*WORK TO COMPLETE*. Only the opening lines of the listing, through the one with "utilisez nos Services.", are to be retyped, each exactly as it stands.

*DATA FOR ANALYSIS*.
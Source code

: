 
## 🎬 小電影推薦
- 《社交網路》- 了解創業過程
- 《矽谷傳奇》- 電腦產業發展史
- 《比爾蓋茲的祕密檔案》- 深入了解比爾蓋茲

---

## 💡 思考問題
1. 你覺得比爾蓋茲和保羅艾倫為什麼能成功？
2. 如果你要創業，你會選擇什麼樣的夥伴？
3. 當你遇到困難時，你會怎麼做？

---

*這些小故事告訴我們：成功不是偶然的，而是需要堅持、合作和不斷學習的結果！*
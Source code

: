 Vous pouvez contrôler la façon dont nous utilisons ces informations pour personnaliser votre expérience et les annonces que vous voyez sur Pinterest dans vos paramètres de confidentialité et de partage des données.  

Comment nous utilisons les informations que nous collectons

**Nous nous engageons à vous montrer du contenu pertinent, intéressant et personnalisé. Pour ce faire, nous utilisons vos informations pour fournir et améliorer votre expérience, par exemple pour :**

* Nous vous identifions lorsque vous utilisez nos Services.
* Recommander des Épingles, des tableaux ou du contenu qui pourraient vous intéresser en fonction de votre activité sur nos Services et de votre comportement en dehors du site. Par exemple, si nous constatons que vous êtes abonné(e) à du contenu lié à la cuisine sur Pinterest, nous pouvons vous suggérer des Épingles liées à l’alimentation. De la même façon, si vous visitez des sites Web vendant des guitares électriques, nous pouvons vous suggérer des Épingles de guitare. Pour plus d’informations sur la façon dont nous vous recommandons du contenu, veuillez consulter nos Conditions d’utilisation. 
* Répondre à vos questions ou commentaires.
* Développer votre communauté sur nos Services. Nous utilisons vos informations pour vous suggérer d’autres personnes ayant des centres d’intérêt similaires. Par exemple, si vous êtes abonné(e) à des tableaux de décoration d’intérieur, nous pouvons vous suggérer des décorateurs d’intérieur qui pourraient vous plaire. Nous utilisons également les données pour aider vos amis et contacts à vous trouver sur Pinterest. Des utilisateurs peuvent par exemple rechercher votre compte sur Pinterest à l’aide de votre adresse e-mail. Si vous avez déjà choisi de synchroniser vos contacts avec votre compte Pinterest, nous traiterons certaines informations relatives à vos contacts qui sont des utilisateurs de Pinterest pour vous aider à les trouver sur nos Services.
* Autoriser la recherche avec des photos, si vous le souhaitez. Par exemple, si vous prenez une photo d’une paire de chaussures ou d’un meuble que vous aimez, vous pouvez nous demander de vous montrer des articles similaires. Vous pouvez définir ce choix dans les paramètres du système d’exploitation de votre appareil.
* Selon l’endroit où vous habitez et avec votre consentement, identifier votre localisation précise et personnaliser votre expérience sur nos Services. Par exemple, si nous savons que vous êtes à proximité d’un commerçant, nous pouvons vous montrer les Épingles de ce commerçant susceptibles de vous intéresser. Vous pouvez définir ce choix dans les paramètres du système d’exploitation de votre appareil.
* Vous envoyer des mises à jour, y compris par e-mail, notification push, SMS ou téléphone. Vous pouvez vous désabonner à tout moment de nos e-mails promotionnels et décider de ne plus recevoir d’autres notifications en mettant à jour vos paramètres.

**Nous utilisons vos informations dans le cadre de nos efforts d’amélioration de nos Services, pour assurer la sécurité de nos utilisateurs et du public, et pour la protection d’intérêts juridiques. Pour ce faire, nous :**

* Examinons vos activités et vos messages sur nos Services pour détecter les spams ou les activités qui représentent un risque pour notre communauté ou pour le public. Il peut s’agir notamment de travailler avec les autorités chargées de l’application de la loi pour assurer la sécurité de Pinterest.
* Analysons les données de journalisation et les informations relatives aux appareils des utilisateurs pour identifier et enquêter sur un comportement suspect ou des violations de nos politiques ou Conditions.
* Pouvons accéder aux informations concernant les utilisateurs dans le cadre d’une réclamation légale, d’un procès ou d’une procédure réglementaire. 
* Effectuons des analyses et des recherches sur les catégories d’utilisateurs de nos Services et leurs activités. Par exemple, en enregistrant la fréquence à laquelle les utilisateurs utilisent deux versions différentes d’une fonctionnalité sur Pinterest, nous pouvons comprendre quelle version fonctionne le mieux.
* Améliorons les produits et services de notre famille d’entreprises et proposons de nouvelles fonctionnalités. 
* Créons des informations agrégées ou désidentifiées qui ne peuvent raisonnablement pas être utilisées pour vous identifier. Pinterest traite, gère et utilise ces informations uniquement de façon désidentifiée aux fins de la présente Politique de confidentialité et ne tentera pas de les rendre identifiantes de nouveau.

*YOUR SOLUTION*.
Source code

: 
## 🎬 小電影推薦
- 《社交網路》- 了解創業過程
- 《矽谷傳奇》- 電腦產業發展史
- 《比爾蓋茲的祕密檔案》- 深入了解比爾蓋茲

---

## 💡 思考問題
1. 你覺得比爾蓋茲和保羅艾倫為什麼能成功？
2. 如果你要創業，你會選擇什麼樣的夥伴？
3. 當你遇到困難時，你會怎麼做？

---

*這些小故事告訴我們：成功不是偶然的，而是需要堅持、合作和不斷學習的結果！*
Source code

: Vous pouvez contrôler la façon dont nous utilisons ces informations pour personnaliser votre expérience et les annonces que vous voyez sur Pinterest dans vos paramètres de confidentialité et de partage des données.  

Comment nous utilisons les informations que nous collectons

**Nous nous engageons à vous montrer du contenu pertinent, intéressant et personnalisé. Pour ce faire, nous utilisons vos informations pour fournir et améliorer votre expérience, par exemple pour :**

* Nous vous identifions lorsque vous utilisez nos Services.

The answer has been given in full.